A SCOTTISH rugby star has been awarded a first-class honours degree after a nine-year academic journey and a career in international sport.
Jamie Farndale, 27, was able to complete his degree whilst competing in rugby due to Edinburgh Napier’s dual career approach which allows athletes to balance their studies with their sporting schedule.
Graduating with a BA (Hons) degree in Business management, Farndale also competing in under-20 world cups, playing for Edinburgh Rugby, captaining Scotland 7s and finishing top try scorer at the Commonwealth Games in 2018.
Farndale, who also has the role as director of rugby Players Scotland, said: “The university I was supposed to go to told me I had to choose between university or rugby, but at Edinburgh Napier lecturers have gone massively out of their way to accommodate me.
“Training or competing abroad almost always clashed with lectures, tutorials and exams, and I had to work hard to catch up, and even had to re-sit entire modules due to missing exams.
“What made a difficult task possible was the eagerness to help which I experienced. Lectures were recorded so I could catch up in the evenings, some academics met with me to provide one-on-one tutoring, and others set me different exam assessments to cover times when I was abroad.”
Farndale was a Scottish Schools Cup winner at under 15 and under 18 level, gained his reputation as an attacking threat from the wing.
During his studies at Edinburgh Napier University, he scored the winning try for the national 7s team in 2017 with the clock in red which allowed them to complete a comeback from 21-0 down and become the first Scotland side to beat team from New Zealand.
Jamie said: “Having been able to study towards a degree while playing at the highest level instead of having to wait to complete my studies first has given me such a head start and allowed me the best chance in my rugby career. I am forever grateful to everyone at Edinburgh Napier.
“I hope I still have three or four years left of professional rugby, but I will use the time I put into studying to try to get involved in some work-based projects, perhaps in sustainability. Long term, I may look to continue my studies with an MBA or maybe some professional qualifications such as a CA.”
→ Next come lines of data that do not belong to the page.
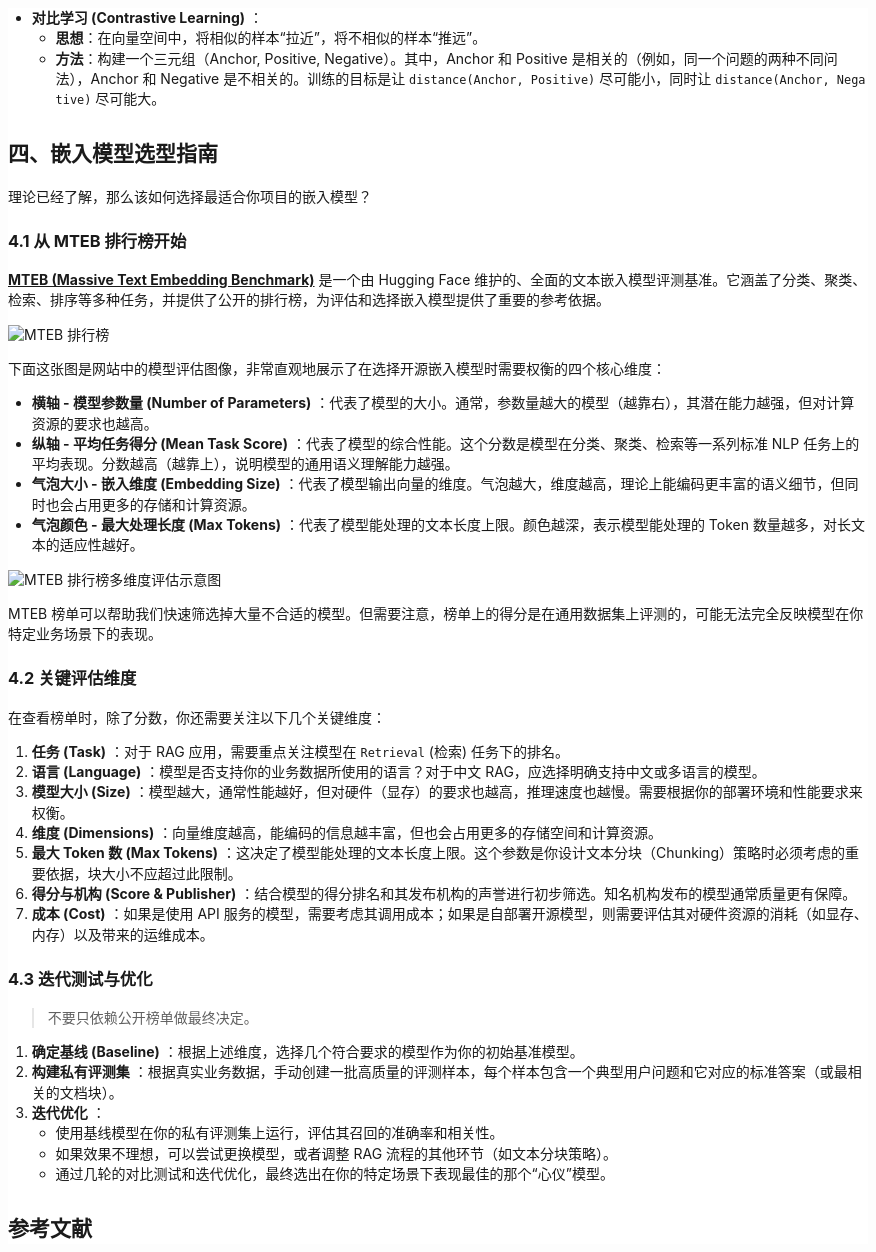 - **对比学习 (Contrastive Learning)** ：
    - **思想**：在向量空间中，将相似的样本“拉近”，将不相似的样本“推远”。
    - **方法**：构建一个三元组（Anchor, Positive, Negative）。其中，Anchor 和 Positive 是相关的（例如，同一个问题的两种不同问法），Anchor 和 Negative 是不相关的。训练的目标是让 `distance(Anchor, Positive)` 尽可能小，同时让 `distance(Anchor, Negative)` 尽可能大。

## 四、嵌入模型选型指南

理论已经了解，那么该如何选择最适合你项目的嵌入模型？

### 4.1 从 MTEB 排行榜开始

[**MTEB (Massive Text Embedding Benchmark)**](https://huggingface.co/spaces/mteb/leaderboard) 是一个由 Hugging Face 维护的、全面的文本嵌入模型评测基准。它涵盖了分类、聚类、检索、排序等多种任务，并提供了公开的排行榜，为评估和选择嵌入模型提供了重要的参考依据。

![MTEB 排行榜](./images/3_1_2.webp)



下面这张图是网站中的模型评估图像，非常直观地展示了在选择开源嵌入模型时需要权衡的四个核心维度：

- **横轴 - 模型参数量 (Number of Parameters)** ：代表了模型的大小。通常，参数量越大的模型（越靠右），其潜在能力越强，但对计算资源的要求也越高。
- **纵轴 - 平均任务得分 (Mean Task Score)** ：代表了模型的综合性能。这个分数是模型在分类、聚类、检索等一系列标准 NLP 任务上的平均表现。分数越高（越靠上），说明模型的通用语义理解能力越强。
- **气泡大小 - 嵌入维度 (Embedding Size)** ：代表了模型输出向量的维度。气泡越大，维度越高，理论上能编码更丰富的语义细节，但同时也会占用更多的存储和计算资源。
- **气泡颜色 - 最大处理长度 (Max Tokens)** ：代表了模型能处理的文本长度上限。颜色越深，表示模型能处理的 Token 数量越多，对长文本的适应性越好。

![MTEB 排行榜多维度评估示意图](./images/3_1_3.webp)

MTEB 榜单可以帮助我们快速筛选掉大量不合适的模型。但需要注意，榜单上的得分是在通用数据集上评测的，可能无法完全反映模型在你特定业务场景下的表现。

### 4.2 关键评估维度

在查看榜单时，除了分数，你还需要关注以下几个关键维度：

1.  **任务 (Task)** ：对于 RAG 应用，需要重点关注模型在 `Retrieval` (检索) 任务下的排名。
2.  **语言 (Language)** ：模型是否支持你的业务数据所使用的语言？对于中文 RAG，应选择明确支持中文或多语言的模型。
3.  **模型大小 (Size)** ：模型越大，通常性能越好，但对硬件（显存）的要求也越高，推理速度也越慢。需要根据你的部署环境和性能要求来权衡。
4.  **维度 (Dimensions)** ：向量维度越高，能编码的信息越丰富，但也会占用更多的存储空间和计算资源。
5.  **最大 Token 数 (Max Tokens)** ：这决定了模型能处理的文本长度上限。这个参数是你设计文本分块（Chunking）策略时必须考虑的重要依据，块大小不应超过此限制。
6.  **得分与机构 (Score & Publisher)** ：结合模型的得分排名和其发布机构的声誉进行初步筛选。知名机构发布的模型通常质量更有保障。
7.  **成本 (Cost)** ：如果是使用 API 服务的模型，需要考虑其调用成本；如果是自部署开源模型，则需要评估其对硬件资源的消耗（如显存、内存）以及带来的运维成本。

### 4.3 迭代测试与优化

> 不要只依赖公开榜单做最终决定。

1.  **确定基线 (Baseline)** ：根据上述维度，选择几个符合要求的模型作为你的初始基准模型。
2.  **构建私有评测集** ：根据真实业务数据，手动创建一批高质量的评测样本，每个样本包含一个典型用户问题和它对应的标准答案（或最相关的文档块）。
3.  **迭代优化** ：
    - 使用基线模型在你的私有评测集上运行，评估其召回的准确率和相关性。
    - 如果效果不理想，可以尝试更换模型，或者调整 RAG 流程的其他环节（如文本分块策略）。
    - 通过几轮的对比测试和迭代优化，最终选出在你的特定场景下表现最佳的那个“心仪”模型。


## 参考文献

[^1]: [Lewis et al. (2020). *Retrieval-Augmented Generation for Knowledge-Intensive NLP Tasks*](https://arxiv.org/abs/2005.11401)

[^2]: [*RoBERTa: A Modified BERT Model for NLP*](https://www.comet.com/site/blog/roberta-a-modified-bert-model-for-nlp/)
Dr Stephen Robertson, lecturer in Edinburgh Napier’s Business School and Jamie’s dissertation supervisor said: “amie was often on the other side of the world and working with him over the years taught me what is possible with remote learning. As a second year he used lecture recordings originally created to support dyslexic students to stay up to date with his class and actually finished with the highest scores.
“What Jamie has achieved in his studies is outstanding. What he’s achieved on the field is incredible. That he’s managed to do both at the same time says a lot about his focus, attention to detail and work ethic.”